The Bennington Papers

The Bennington Papers

Kenneth M. Kensinger

The Bennington PapersTo honor the memory of Kenneth M. Kensinger, SALSA presents this portal to the life and work of the legendary ethnographer. With the kind permission of Bennington College, we offer selected issues of two series of publications that Kensinger edited, which we name as The Bennington Papers: Working Papers on South American Indians (WPSAI) and South American Indian Studies (SAIS)(See The Bennington Meetings, from which these papers came out.)

The idea to reissue Working Papers on South American Indians and South American Indian Studies on this website arose out of discussions that occurred on the SALSA email list following the passing of Kenneth Kensinger in May 2010. During this period of mourning, many people suggested we honor Ken Kensinger’s memory through our website, and that reissuing WPSAI and SAIS could be an important way to do so. Newly elected president-elect Jonathan D. Hill organized the scanning of extant print issues and requested authorization from Bennington College and from individual issue editors for the project. We thank Bennington College for this kind permission. We also thank Carolina Izquierdo, who provided several issues from her personal collection so that they could be scanned for this website.

These papers were derived from what Kensinger called the Lowland South America Symposia (aka Bennington Meetings), which began in 1971 and extended until 1996. In the introduction to the first issue of Working Papers on South American Indians (1979), Ken explains the aim of these publications:

“With this symposium, ‘Social Correlates of Kin Terminology’, we are initiating a new series, “Working Papers on South American Indians” (WPSAI). The decision to start such a project grew out of a conviction that an urgent need exists for the rapid dissemination between specialists of new data, theoretical perspectives, symposia, etc. without the normal impedimenta of journal and book publication. It is our belief that any increase in the flow of communications between persons interested in South American Indians can be beneficial to our common and individual scholarly pursuits. Furthermore, it is our conviction that results of the vastly increased research among the aboriginal groups of South America have serious implications for theory in general comparable to the impact of research and publication in Australia, Africa, South Asia, Oceania and New Guinea of earlier decades.

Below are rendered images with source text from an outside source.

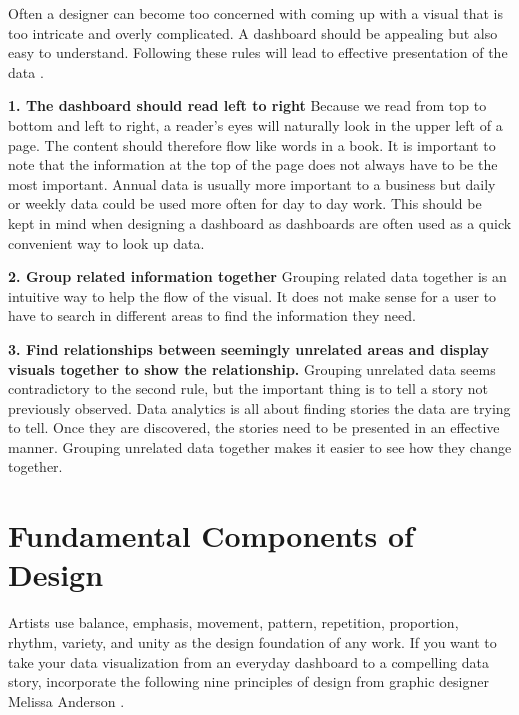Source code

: \documentclass[]{book}
\theoremstyle{definition}
\theoremstyle{definition}
\theoremstyle{definition}
\theoremstyle{remark}
\begin{document}
Often a designer can become too concerned with coming up with a visual
that is too intricate and overly complicated. A dashboard should be
appealing but also easy to understand. Following these rules will lead
to effective presentation of the data \citep{intuitive-dash}.

\textbf{1. The dashboard should read left to right} Because we read from
top to bottom and left to right, a reader's eyes will naturally look in
the upper left of a page. The content should therefore flow like words
in a book. It is important to note that the information at the top of
the page does not always have to be the most important. Annual data is
usually more important to a business but daily or weekly data could be
used more often for day to day work. This should be kept in mind when
designing a dashboard as dashboards are often used as a quick convenient
way to look up data.

\textbf{2. Group related information together} Grouping related data
together is an intuitive way to help the flow of the visual. It does not
make sense for a user to have to search in different areas to find the
information they need.

\textbf{3. Find relationships between seemingly unrelated areas and
display visuals together to show the relationship.} Grouping unrelated
data seems contradictory to the second rule, but the important thing is
to tell a story not previously observed. Data analytics is all about
finding stories the data are trying to tell. Once they are discovered,
the stories need to be presented in an effective manner. Grouping
unrelated data together makes it easier to see how they change together.

\section{Fundamental Components of
Design}\label{fundamental-components-of-design}

Artists use balance, emphasis, movement, pattern, repetition,
proportion, rhythm, variety, and unity as the design foundation of any
work. If you want to take your data visualization from an everyday
dashboard to a compelling data story, incorporate the following nine
principles of design from graphic designer Melissa Anderson
\citep{design_principles}.
\end{document}
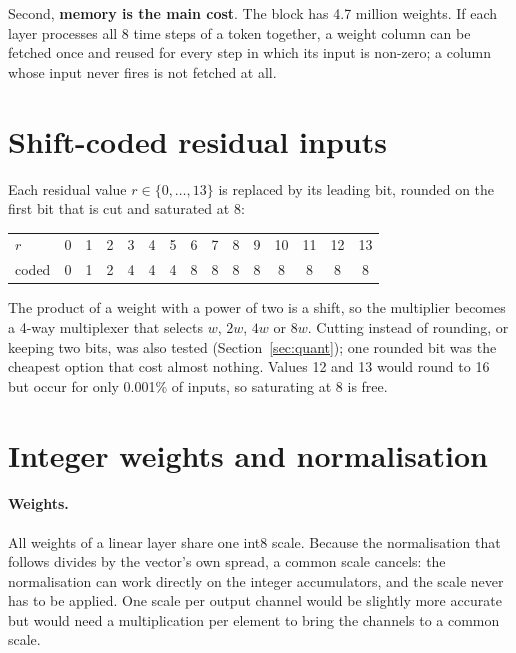 Second, \textbf{memory is the main cost}. The block has 4.7 million weights. If each layer processes all 8 time
steps of a token together, a weight column can be fetched once and reused for every step in which its input is
non-zero; a column whose input never fires is not fetched at all.

\section{Shift-coded residual inputs}

Each residual value $r \in \{0, \dots, 13\}$ is replaced by its leading bit, rounded on the first bit that is cut
and saturated at 8:
\begin{center}
\begin{tabular}{l*{14}{c}}
\toprule
$r$ & 0 & 1 & 2 & 3 & 4 & 5 & 6 & 7 & 8 & 9 & 10 & 11 & 12 & 13 \\
coded & 0 & 1 & 2 & 4 & 4 & 4 & 8 & 8 & 8 & 8 & 8 & 8 & 8 & 8 \\
\bottomrule
\end{tabular}
\end{center}
The product of a weight with a power of two is a shift, so the multiplier becomes a 4-way multiplexer that selects
$w$, $2w$, $4w$ or $8w$. Cutting instead of rounding, or keeping two bits, was also tested
(Section~\ref{sec:quant}); one rounded bit was the cheapest option that cost almost nothing. Values 12 and 13 would
round to 16 but occur for only 0.001\% of inputs, so saturating at 8 is free.

\section{Integer weights and normalisation}
\label{sec:intnorm}

\paragraph{Weights.} All weights of a linear layer share one int8 scale. Because the normalisation that follows
divides by the vector's own spread, a common scale cancels: the normalisation can work directly on the integer
accumulators, and the scale never has to be applied. One scale per output channel would be slightly more accurate
but would need a multiplication per element to bring the channels to a common scale.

The initial impetus for WPSAI was to provide a reliable outlet for the annual Lowland South America symposium now approaching its eighth year. Of the previous six sessions this is the first to be published. The 1973 symposium on marriage practices is about to go to press [in fact Kensinger published them in Marriage Practices in Lowland South America  (University of Illinois Press, 1984)], the symposium on leaders and leadership organized by Waud Kracke will appear shortly as part of the Yearbook of Symbolic Anthropology II [the papers of this symposium were published in South American Indian Studies 1, August 1993],  and the 1978 symposium is being prepared for publication by Thomas Gregor, its organizer. The 1971, 1975, 1976 and the second 1977 symposium languish for the most part as original manuscript and mimeographed or dittoed prints in our files. We hope that some of these will become future numbers in this series.”

We hope that the materials published on this portal will highlight the outstanding contributions made by Ken Kensinger, with the support of Bennington College, in the field of lowland South American Studies. We hope further that these materials will highlight the many ways Ken inspired and encouraged other scholars to work in and write about lowland South America.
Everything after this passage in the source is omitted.